EXERCISE GOAL:
The lines to copy are those in the listing that hold the word "preemption".

RECORDS TO PROCESS:
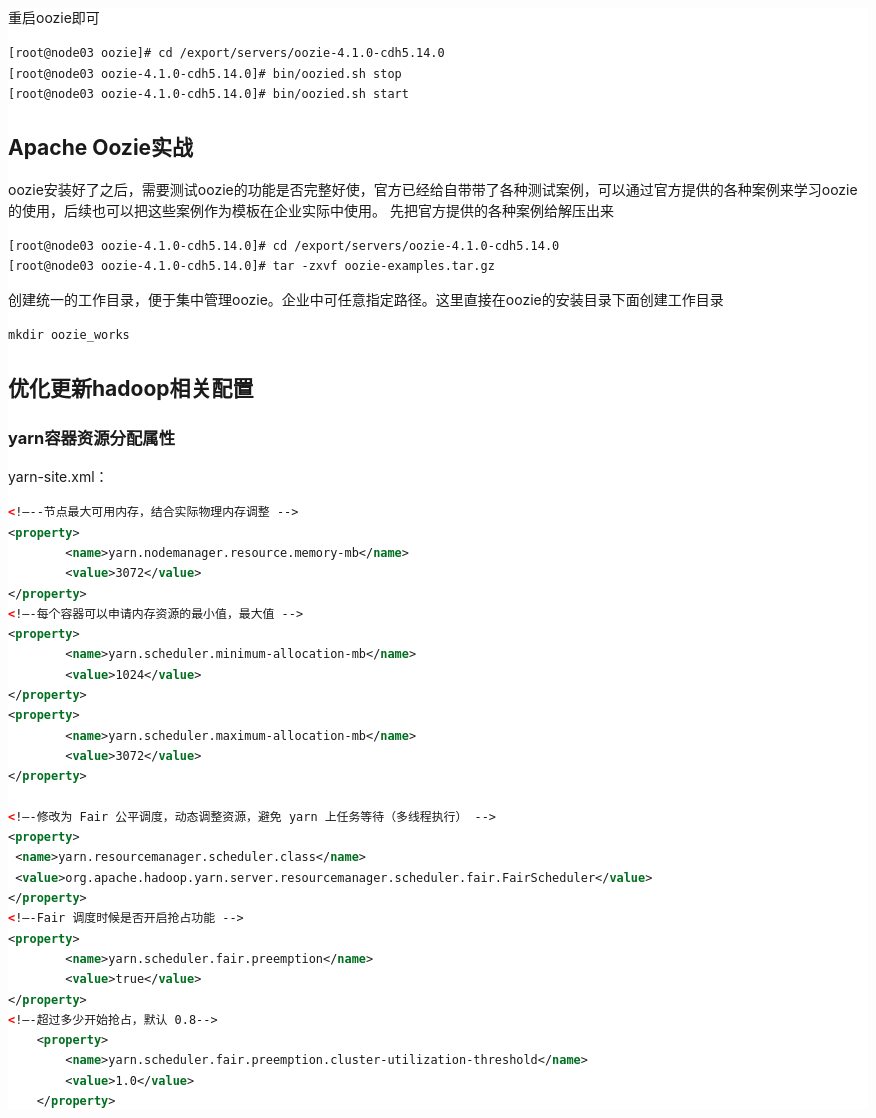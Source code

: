 重启oozie即可

```shell
[root@node03 oozie]# cd /export/servers/oozie-4.1.0-cdh5.14.0
[root@node03 oozie-4.1.0-cdh5.14.0]# bin/oozied.sh stop
[root@node03 oozie-4.1.0-cdh5.14.0]# bin/oozied.sh start
```

## Apache Oozie实战

oozie安装好了之后，需要测试oozie的功能是否完整好使，官方已经给自带带了各种测试案例，可以通过官方提供的各种案例来学习oozie的使用，后续也可以把这些案例作为模板在企业实际中使用。
先把官方提供的各种案例给解压出来

```shell
[root@node03 oozie-4.1.0-cdh5.14.0]# cd /export/servers/oozie-4.1.0-cdh5.14.0
[root@node03 oozie-4.1.0-cdh5.14.0]# tar -zxvf oozie-examples.tar.gz
```

创建统一的工作目录，便于集中管理oozie。企业中可任意指定路径。这里直接在oozie的安装目录下面创建工作目录

```shell
mkdir oozie_works
```

## 优化更新hadoop相关配置

### yarn容器资源分配属性

yarn-site.xml：

```xml
<!—--节点最大可用内存，结合实际物理内存调整 -->
<property>
        <name>yarn.nodemanager.resource.memory-mb</name>
        <value>3072</value>
</property>
<!—-每个容器可以申请内存资源的最小值，最大值 -->
<property>
        <name>yarn.scheduler.minimum-allocation-mb</name>
        <value>1024</value>
</property>
<property>
        <name>yarn.scheduler.maximum-allocation-mb</name>
        <value>3072</value>
</property>

<!—-修改为 Fair 公平调度，动态调整资源，避免 yarn 上任务等待（多线程执行） -->
<property>
 <name>yarn.resourcemanager.scheduler.class</name>
 <value>org.apache.hadoop.yarn.server.resourcemanager.scheduler.fair.FairScheduler</value>
</property>
<!—-Fair 调度时候是否开启抢占功能 -->
<property>
        <name>yarn.scheduler.fair.preemption</name>
        <value>true</value>
</property>
<!—-超过多少开始抢占，默认 0.8-->
    <property>
        <name>yarn.scheduler.fair.preemption.cluster-utilization-threshold</name>
        <value>1.0</value>
    </property>
```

REPLY TO THE TASK:
        <name>yarn.scheduler.fair.preemption</name>
        <name>yarn.scheduler.fair.preemption.cluster-utilization-threshold</name>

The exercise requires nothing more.